To drain the lake into the Little Conococheague Creek, the dam control tower's lower gate was opened until water remained only in a 10-foot-wide channel running through the center of the lake, Smith said.
Water in that channel ranges from about five feet to at least 15 feet deep, and should be sufficient to preserve the lake's fish until water levels return to normal, he said.
C.A. Kibler Co. of Funkstown, Md., will patch holes and repair cracks in the dam's concrete control tower and will service the upper and lower gates controlling the lake's water level, said state Department of Natural Resources project engineer Andy Hanas, who drafted the renovation plans.
The contract calls for work to take 60 days, but Hanas said it there is a chance it could be completed in 30 days. Afterward, rain water, the creek and nearby mountain springs will refill the lake.
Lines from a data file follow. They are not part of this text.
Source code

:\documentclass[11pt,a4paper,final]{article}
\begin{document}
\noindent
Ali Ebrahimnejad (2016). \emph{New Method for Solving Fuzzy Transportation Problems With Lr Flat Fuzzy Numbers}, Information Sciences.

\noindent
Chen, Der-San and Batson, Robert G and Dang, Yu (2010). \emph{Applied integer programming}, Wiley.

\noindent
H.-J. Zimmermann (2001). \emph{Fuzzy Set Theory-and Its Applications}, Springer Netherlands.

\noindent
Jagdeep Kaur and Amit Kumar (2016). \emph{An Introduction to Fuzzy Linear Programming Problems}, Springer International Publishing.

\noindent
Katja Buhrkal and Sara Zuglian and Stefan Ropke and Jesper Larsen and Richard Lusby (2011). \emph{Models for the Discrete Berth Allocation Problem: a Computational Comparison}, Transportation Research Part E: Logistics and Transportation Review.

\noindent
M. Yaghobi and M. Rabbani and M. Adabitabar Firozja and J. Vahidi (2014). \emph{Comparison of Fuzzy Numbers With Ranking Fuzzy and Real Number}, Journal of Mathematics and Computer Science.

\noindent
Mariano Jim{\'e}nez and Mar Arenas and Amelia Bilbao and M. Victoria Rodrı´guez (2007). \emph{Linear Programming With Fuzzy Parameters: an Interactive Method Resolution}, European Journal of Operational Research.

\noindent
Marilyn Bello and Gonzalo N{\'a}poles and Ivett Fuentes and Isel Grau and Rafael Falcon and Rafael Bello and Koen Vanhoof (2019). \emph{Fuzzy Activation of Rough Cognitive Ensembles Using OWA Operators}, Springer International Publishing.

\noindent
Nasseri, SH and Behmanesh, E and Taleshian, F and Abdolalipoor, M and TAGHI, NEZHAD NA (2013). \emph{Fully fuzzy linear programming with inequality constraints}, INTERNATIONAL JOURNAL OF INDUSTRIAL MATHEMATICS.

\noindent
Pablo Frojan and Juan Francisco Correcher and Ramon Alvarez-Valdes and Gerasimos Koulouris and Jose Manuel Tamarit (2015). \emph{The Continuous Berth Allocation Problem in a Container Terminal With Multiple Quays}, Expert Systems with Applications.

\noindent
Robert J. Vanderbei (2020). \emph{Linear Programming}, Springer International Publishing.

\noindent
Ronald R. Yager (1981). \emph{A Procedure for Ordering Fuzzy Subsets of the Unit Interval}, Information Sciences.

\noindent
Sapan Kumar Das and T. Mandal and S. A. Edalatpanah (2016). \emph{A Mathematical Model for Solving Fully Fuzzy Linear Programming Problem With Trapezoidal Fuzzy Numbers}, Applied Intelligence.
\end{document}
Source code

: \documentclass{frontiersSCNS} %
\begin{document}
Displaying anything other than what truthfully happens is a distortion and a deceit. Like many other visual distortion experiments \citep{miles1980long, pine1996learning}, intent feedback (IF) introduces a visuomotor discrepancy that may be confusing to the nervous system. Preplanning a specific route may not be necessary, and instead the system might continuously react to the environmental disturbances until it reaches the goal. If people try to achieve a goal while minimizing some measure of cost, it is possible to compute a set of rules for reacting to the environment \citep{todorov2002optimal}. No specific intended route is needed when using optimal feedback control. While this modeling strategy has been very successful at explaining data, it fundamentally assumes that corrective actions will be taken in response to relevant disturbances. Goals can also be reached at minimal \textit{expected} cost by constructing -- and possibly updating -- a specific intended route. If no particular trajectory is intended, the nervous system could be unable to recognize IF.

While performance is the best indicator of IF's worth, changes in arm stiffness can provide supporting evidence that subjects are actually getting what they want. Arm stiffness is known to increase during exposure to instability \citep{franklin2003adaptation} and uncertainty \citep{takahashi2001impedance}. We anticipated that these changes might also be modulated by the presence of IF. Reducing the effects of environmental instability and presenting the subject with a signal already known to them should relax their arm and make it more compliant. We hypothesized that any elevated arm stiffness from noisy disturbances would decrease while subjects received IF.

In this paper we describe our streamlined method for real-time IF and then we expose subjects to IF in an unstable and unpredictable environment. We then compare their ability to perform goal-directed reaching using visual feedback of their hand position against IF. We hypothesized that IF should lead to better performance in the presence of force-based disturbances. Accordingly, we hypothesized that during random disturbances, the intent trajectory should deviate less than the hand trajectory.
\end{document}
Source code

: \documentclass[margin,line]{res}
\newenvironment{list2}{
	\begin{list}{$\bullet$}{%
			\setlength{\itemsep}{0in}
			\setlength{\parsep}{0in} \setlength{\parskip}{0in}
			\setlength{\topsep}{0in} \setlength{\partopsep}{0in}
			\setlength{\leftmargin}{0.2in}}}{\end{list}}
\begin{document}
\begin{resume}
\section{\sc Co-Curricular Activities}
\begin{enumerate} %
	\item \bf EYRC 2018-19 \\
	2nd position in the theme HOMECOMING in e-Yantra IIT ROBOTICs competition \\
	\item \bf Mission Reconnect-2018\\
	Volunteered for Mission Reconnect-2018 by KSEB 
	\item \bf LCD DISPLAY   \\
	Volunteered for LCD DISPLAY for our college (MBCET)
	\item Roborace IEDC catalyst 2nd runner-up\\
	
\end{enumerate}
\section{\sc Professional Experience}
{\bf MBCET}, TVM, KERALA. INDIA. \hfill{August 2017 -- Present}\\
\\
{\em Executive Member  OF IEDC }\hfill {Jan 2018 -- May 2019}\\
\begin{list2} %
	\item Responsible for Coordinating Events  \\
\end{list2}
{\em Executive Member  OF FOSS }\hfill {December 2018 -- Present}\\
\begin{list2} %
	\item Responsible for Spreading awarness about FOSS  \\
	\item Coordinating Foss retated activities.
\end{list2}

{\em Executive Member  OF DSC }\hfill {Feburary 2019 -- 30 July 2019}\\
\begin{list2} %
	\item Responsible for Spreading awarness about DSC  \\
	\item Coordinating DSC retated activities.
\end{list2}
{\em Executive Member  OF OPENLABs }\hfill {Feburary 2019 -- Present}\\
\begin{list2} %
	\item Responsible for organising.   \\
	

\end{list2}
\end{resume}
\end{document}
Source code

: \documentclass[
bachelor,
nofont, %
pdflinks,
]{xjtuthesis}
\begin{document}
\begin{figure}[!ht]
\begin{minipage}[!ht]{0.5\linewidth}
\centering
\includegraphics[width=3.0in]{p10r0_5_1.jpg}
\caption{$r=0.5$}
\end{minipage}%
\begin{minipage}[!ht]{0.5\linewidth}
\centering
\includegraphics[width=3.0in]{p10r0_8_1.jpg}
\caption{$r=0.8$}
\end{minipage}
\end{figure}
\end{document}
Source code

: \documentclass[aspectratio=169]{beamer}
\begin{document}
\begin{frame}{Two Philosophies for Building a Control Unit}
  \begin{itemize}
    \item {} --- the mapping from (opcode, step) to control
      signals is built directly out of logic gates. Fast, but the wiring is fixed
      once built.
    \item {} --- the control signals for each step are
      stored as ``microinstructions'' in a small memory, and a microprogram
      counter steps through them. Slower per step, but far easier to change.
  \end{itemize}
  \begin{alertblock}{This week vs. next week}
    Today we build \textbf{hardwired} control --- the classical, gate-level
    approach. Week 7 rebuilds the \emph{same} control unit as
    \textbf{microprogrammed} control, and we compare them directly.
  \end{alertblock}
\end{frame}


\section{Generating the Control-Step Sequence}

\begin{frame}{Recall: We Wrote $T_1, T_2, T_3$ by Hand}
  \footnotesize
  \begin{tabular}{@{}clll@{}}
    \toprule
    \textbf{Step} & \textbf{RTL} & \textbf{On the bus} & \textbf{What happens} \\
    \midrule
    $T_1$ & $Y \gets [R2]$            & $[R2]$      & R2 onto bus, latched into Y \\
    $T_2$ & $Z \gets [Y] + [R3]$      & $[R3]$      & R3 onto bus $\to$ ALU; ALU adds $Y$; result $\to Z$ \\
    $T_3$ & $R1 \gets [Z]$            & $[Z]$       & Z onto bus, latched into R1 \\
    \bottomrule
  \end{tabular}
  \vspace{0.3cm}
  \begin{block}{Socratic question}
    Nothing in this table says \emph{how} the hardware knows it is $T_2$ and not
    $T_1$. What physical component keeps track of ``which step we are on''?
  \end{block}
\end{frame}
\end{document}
Although the process overlaps with this year's fishing season, some local fishermen regard dam repairs as a high priority.
A retired engineer and regular fisherman at the lake, Paul Horst of Hagerstown said he appreciates the importance of having maintenance work done.
"What's important is to get this thing repaired so we can come back," he said. "There are a lot of other places around to fish."
"It's a necessary evil - you just have to grin and bear it," said fly fisherman Rob Gilford, owner of the Rod Rack in Frederick, Md.
Once anglers and visitors overlook the "cosmetics" of the drained lake surrounded by mud and understand its purpose, "99 percent of them love it," Smith said.
Any danger to the lake's 14 species of fish or surrounding wildlife are based on misconceptions, Smith said.
"We haven't seen a dead fish yet," he said.
In fact, the health conditions and growth rates of some fish might improve, in part because biologists will establish shelters on the lake's bed, said John Mullican, a fisheries biologist for the Maryland Fisheries Service's western region.
The low water levels have attracted several species of water fowl, shore birds and other wildlife seeking food and safety from predators, resulting in a "balanced habitat," Smith said. He said he might begin drawing down water each fall to repeat that effect.
Mullican said he expects the fish population and water level to rebound fairly quickly following construction work, unless low oxygen levels or high temperatures kill large numbers of fish.
Hanas said the month-long deadline is a "hope" and time required to complete the work will depend on the weather and any difficulties contractors might face.
"If it takes two weeks, then we'd all be doing cartwheels," Hanas said. "If it takes 58 days, well, it's still got to be done."
The state Department of Natural Resources authorized the draining of the lake and paid $24,998.10 to the contractor, who submitted the lowest of five bids ranging up to $100,000.
The dam was in line for a routine assessment and maintenance that statewide dams 25 to 30 years old must undergo, Hanas said.